▶ **WHAT IS REQUIRED**: Exactly reproduce the lines from the line containing "在Gradle中，构建是由**项目**和**任务**组成的。" to the end of the data below, inclusive, and nothing else.
***** SUPPLIED MATERIAL *****
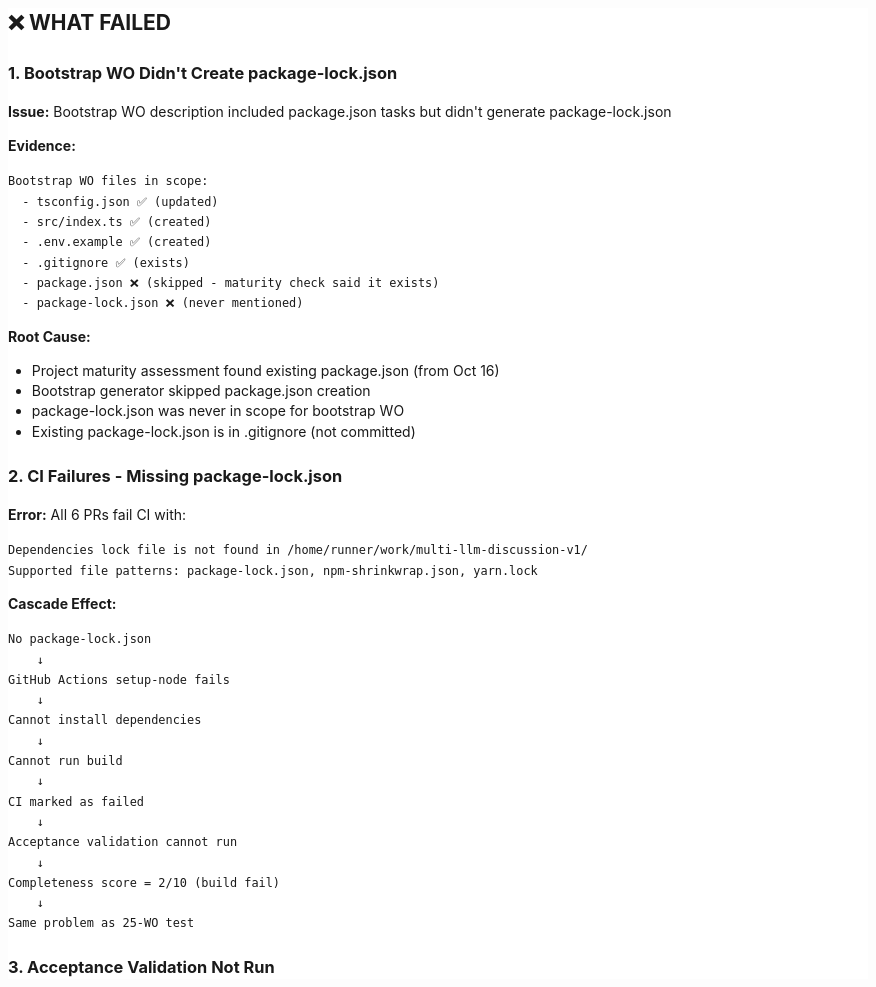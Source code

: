 
## ❌ WHAT FAILED

### 1. Bootstrap WO Didn't Create package-lock.json

**Issue:** Bootstrap WO description included package.json tasks but didn't generate package-lock.json

**Evidence:**
```
Bootstrap WO files in scope:
  - tsconfig.json ✅ (updated)
  - src/index.ts ✅ (created)
  - .env.example ✅ (created)
  - .gitignore ✅ (exists)
  - package.json ❌ (skipped - maturity check said it exists)
  - package-lock.json ❌ (never mentioned)
```

**Root Cause:**
- Project maturity assessment found existing package.json (from Oct 16)
- Bootstrap generator skipped package.json creation
- package-lock.json was never in scope for bootstrap WO
- Existing package-lock.json is in .gitignore (not committed)

### 2. CI Failures - Missing package-lock.json

**Error:** All 6 PRs fail CI with:
```
Dependencies lock file is not found in /home/runner/work/multi-llm-discussion-v1/
Supported file patterns: package-lock.json, npm-shrinkwrap.json, yarn.lock
```

**Cascade Effect:**
```
No package-lock.json
    ↓
GitHub Actions setup-node fails
    ↓
Cannot install dependencies
    ↓
Cannot run build
    ↓
CI marked as failed
    ↓
Acceptance validation cannot run
    ↓
Completeness score = 2/10 (build fail)
    ↓
Same problem as 25-WO test
```

### 3. Acceptance Validation Not Run
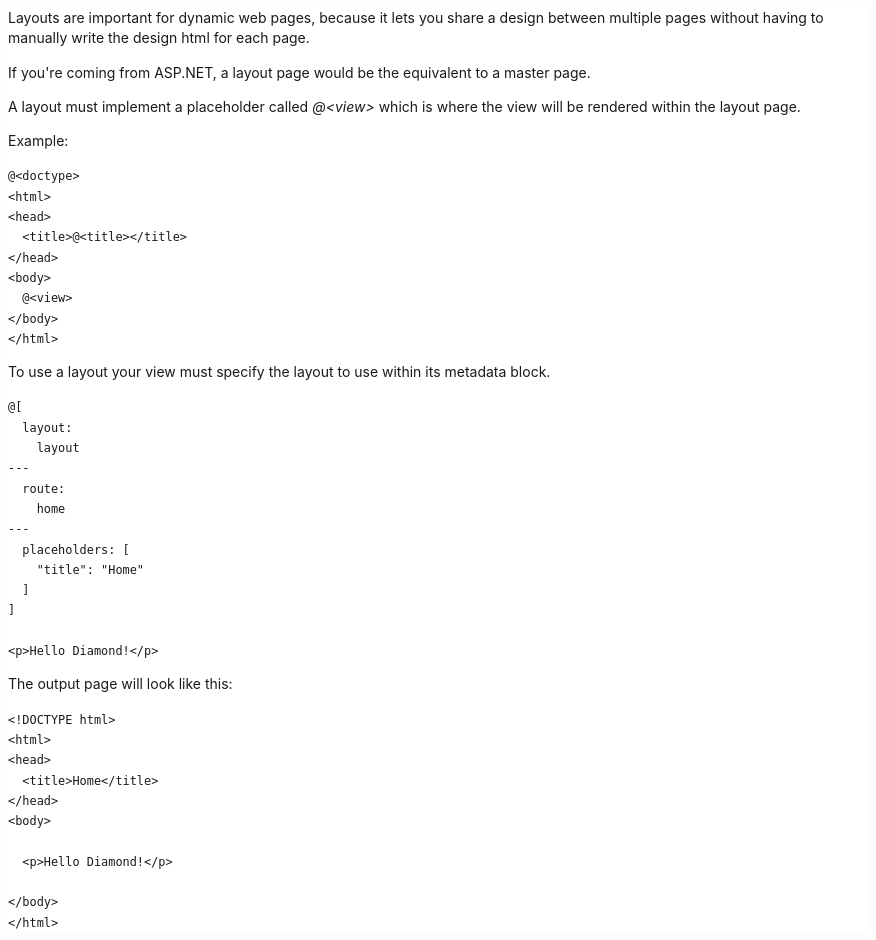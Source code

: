 Layouts are important for dynamic web pages, because it lets you share a design between multiple pages without having to manually write the design html for each page.

If you're coming from ASP.NET, a layout page would be the equivalent to a master page.

A layout must implement a placeholder called *@&lt;view&gt;* which is where the view will be rendered within the layout page.

Example:

```
@<doctype>
<html>
<head>
  <title>@<title></title>
</head>
<body>
  @<view>
</body>
</html>
```

To use a layout your view must specify the layout to use within its metadata block.

```
@[
  layout:
    layout
---
  route:
    home
---
  placeholders: [
    "title": "Home"
  ]
]

<p>Hello Diamond!</p>

```

The output page will look like this:

```
<!DOCTYPE html>
<html>
<head>
  <title>Home</title>
</head>
<body>

  <p>Hello Diamond!</p>

</body>
</html>
```
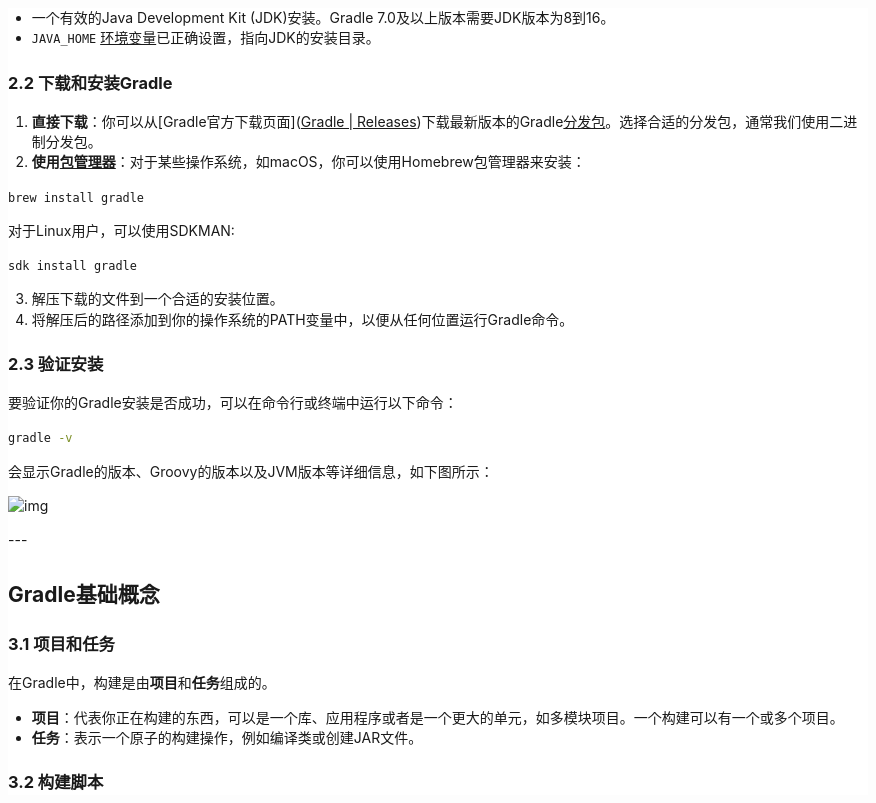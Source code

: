 - 一个有效的Java Development Kit (JDK)安装。Gradle 7.0及以上版本需要JDK版本为8到16。
- `JAVA_HOME` [环境变量](https://zhida.zhihu.com/search?content_id=234482716&content_type=Article&match_order=1&q=环境变量&zhida_source=entity)已正确设置，指向JDK的安装目录。



### 2.2 下载和安装Gradle

1. **直接下载**：你可以从[Gradle官方下载页面]([Gradle | Releases](https://link.zhihu.com/?target=https%3A//gradle.org/releases/))下载最新版本的Gradle[分发包](https://zhida.zhihu.com/search?content_id=234482716&content_type=Article&match_order=1&q=分发包&zhida_source=entity)。选择合适的分发包，通常我们使用二进制分发包。
2. **使用[包管理器](https://zhida.zhihu.com/search?content_id=234482716&content_type=Article&match_order=1&q=包管理器&zhida_source=entity)**：对于某些操作系统，如macOS，你可以使用Homebrew包管理器来安装：

```bash
brew install gradle
```

对于Linux用户，可以使用SDKMAN:

```bash
sdk install gradle
```



3. 解压下载的文件到一个合适的安装位置。
4. 将解压后的路径添加到你的操作系统的PATH变量中，以便从任何位置运行Gradle命令。



### 2.3 验证安装

要验证你的Gradle安装是否成功，可以在命令行或终端中运行以下命令：

```bash
gradle -v
```

会显示Gradle的版本、Groovy的版本以及JVM版本等详细信息，如下图所示：

![img](./v2-5ac115a4193a6f2198b5093b1cb5ecc9_1440w.webp)



\---



## Gradle基础概念

### 3.1 项目和任务

在Gradle中，构建是由**项目**和**任务**组成的。

- **项目**：代表你正在构建的东西，可以是一个库、应用程序或者是一个更大的单元，如多模块项目。一个构建可以有一个或多个项目。
- **任务**：表示一个原子的构建操作，例如编译类或创建JAR文件。



### 3.2 构建脚本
*****
▶ **RESPONSE**:
在Gradle中，构建是由**项目**和**任务**组成的。

- **项目**：代表你正在构建的东西，可以是一个库、应用程序或者是一个更大的单元，如多模块项目。一个构建可以有一个或多个项目。
- **任务**：表示一个原子的构建操作，例如编译类或创建JAR文件。



### 3.2 构建脚本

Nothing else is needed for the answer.